> _What you will do_
Lines of the listing below that contain the string "native" are to be returned.

> _Extracted data_
++++++++++

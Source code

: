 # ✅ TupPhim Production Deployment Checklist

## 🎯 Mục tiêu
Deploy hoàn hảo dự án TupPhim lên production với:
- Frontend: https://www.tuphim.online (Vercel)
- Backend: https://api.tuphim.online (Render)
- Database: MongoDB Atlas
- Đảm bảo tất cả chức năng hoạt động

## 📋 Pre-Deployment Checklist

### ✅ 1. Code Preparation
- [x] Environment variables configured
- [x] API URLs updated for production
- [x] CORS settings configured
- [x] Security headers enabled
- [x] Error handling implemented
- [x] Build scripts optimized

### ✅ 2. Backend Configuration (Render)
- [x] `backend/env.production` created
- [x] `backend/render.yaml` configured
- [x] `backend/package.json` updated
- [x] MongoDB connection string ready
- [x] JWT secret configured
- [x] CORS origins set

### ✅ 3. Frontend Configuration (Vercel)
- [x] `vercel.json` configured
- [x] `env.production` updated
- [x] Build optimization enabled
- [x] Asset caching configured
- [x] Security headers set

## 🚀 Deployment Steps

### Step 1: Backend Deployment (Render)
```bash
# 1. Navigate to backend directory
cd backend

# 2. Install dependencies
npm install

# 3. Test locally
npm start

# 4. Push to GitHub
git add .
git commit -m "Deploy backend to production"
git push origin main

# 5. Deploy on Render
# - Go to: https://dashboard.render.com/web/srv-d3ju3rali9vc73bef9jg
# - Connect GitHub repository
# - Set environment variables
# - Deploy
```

++++++++++

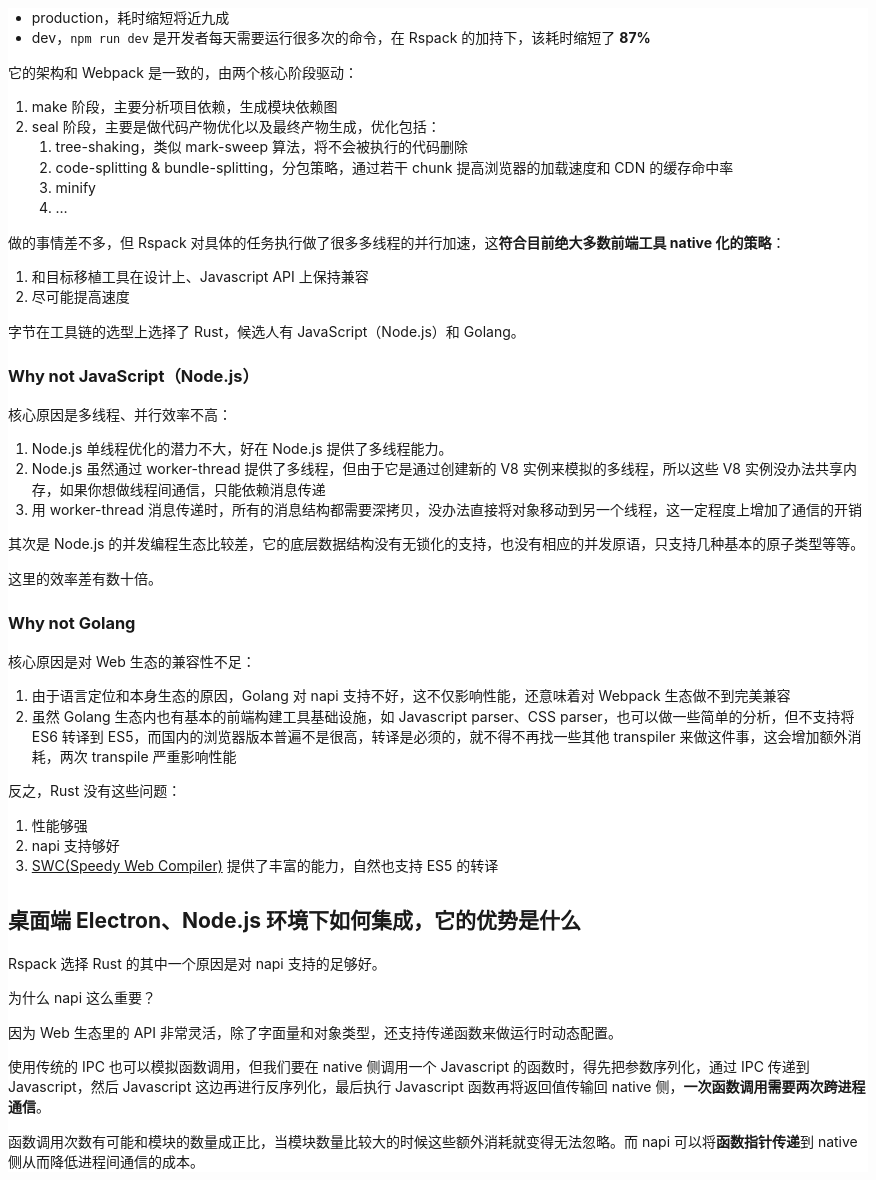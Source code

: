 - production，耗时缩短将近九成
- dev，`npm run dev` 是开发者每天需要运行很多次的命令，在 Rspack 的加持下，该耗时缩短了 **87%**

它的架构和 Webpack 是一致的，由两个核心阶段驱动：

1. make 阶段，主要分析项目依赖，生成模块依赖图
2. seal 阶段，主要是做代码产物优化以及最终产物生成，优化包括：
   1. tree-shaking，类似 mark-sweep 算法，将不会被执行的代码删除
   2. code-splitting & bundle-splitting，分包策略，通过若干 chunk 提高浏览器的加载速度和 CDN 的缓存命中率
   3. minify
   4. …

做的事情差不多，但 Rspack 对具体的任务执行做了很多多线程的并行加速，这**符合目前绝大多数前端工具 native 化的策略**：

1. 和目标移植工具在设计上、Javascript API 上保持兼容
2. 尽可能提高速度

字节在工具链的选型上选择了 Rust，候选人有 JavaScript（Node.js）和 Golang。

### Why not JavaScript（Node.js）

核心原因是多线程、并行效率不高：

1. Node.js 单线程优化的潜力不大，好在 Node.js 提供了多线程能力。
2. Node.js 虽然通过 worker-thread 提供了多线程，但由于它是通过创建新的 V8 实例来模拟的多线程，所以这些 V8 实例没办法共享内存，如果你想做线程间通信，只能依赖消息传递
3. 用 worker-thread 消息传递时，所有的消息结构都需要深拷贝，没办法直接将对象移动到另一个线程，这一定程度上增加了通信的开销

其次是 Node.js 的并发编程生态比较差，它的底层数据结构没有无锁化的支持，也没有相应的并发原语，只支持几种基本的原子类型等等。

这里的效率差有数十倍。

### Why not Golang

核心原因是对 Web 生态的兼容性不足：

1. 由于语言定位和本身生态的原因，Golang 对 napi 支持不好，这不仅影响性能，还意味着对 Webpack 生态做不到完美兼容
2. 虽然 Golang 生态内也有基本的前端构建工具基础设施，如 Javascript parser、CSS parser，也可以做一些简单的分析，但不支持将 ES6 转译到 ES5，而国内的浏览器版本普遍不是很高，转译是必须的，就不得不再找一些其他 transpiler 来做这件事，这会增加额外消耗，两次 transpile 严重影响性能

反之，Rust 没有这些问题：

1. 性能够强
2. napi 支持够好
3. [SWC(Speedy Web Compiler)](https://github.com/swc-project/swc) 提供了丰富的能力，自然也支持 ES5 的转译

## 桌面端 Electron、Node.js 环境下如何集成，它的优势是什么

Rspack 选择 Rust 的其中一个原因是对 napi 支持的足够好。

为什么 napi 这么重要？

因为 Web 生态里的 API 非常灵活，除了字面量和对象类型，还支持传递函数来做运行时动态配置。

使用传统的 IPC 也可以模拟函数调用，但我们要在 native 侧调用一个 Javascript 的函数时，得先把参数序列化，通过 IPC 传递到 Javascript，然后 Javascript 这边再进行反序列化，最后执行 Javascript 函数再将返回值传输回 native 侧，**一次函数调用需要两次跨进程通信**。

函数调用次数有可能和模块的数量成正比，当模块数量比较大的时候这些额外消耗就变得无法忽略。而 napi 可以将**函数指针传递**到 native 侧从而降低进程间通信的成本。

++++++++++

> _Written answer_
做的事情差不多，但 Rspack 对具体的任务执行做了很多多线程的并行加速，这**符合目前绝大多数前端工具 native 化的策略**：
使用传统的 IPC 也可以模拟函数调用，但我们要在 native 侧调用一个 Javascript 的函数时，得先把参数序列化，通过 IPC 传递到 Javascript，然后 Javascript 这边再进行反序列化，最后执行 Javascript 函数再将返回值传输回 native 侧，**一次函数调用需要两次跨进程通信**。
函数调用次数有可能和模块的数量成正比，当模块数量比较大的时候这些额外消耗就变得无法忽略。而 napi 可以将**函数指针传递**到 native 侧从而降低进程间通信的成本。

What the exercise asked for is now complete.